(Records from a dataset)
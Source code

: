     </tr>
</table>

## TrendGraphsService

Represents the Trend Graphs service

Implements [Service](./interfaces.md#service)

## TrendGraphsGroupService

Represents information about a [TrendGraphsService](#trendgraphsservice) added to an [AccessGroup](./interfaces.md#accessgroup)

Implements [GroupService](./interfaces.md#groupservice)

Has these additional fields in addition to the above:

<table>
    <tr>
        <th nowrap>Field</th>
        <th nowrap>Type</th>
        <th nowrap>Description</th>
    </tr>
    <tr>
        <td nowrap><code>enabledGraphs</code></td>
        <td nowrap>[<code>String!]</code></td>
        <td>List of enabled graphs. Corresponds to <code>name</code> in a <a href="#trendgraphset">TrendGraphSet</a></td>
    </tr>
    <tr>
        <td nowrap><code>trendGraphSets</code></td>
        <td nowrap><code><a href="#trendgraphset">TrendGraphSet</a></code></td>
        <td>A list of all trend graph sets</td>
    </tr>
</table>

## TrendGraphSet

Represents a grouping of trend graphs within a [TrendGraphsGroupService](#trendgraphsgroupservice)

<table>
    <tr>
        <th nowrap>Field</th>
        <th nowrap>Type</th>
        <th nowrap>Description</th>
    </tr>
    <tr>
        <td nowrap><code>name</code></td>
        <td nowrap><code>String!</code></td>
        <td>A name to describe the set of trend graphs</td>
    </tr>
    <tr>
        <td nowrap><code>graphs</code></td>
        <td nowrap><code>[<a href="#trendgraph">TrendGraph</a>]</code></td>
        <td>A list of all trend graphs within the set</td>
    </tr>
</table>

* [Goal of the exercise]: Beginning with the first line above, transcribe all of the data exactly.

* [Final answer]:
Source code

:     </tr>
</table>

## TrendGraphsService

Represents the Trend Graphs service

Implements [Service](./interfaces.md#service)

## TrendGraphsGroupService

Represents information about a [TrendGraphsService](#trendgraphsservice) added to an [AccessGroup](./interfaces.md#accessgroup)

Implements [GroupService](./interfaces.md#groupservice)

Has these additional fields in addition to the above:

<table>
    <tr>
        <th nowrap>Field</th>
        <th nowrap>Type</th>
        <th nowrap>Description</th>
    </tr>
    <tr>
        <td nowrap><code>enabledGraphs</code></td>
        <td nowrap>[<code>String!]</code></td>
        <td>List of enabled graphs. Corresponds to <code>name</code> in a <a href="#trendgraphset">TrendGraphSet</a></td>
    </tr>
    <tr>
        <td nowrap><code>trendGraphSets</code></td>
        <td nowrap><code><a href="#trendgraphset">TrendGraphSet</a></code></td>
        <td>A list of all trend graph sets</td>
    </tr>
</table>

## TrendGraphSet

Represents a grouping of trend graphs within a [TrendGraphsGroupService](#trendgraphsgroupservice)

<table>
    <tr>
        <th nowrap>Field</th>
        <th nowrap>Type</th>
        <th nowrap>Description</th>
    </tr>
    <tr>
        <td nowrap><code>name</code></td>
        <td nowrap><code>String!</code></td>
        <td>A name to describe the set of trend graphs</td>
    </tr>
    <tr>
        <td nowrap><code>graphs</code></td>
        <td nowrap><code>[<a href="#trendgraph">TrendGraph</a>]</code></td>
        <td>A list of all trend graphs within the set</td>
    </tr>
</table>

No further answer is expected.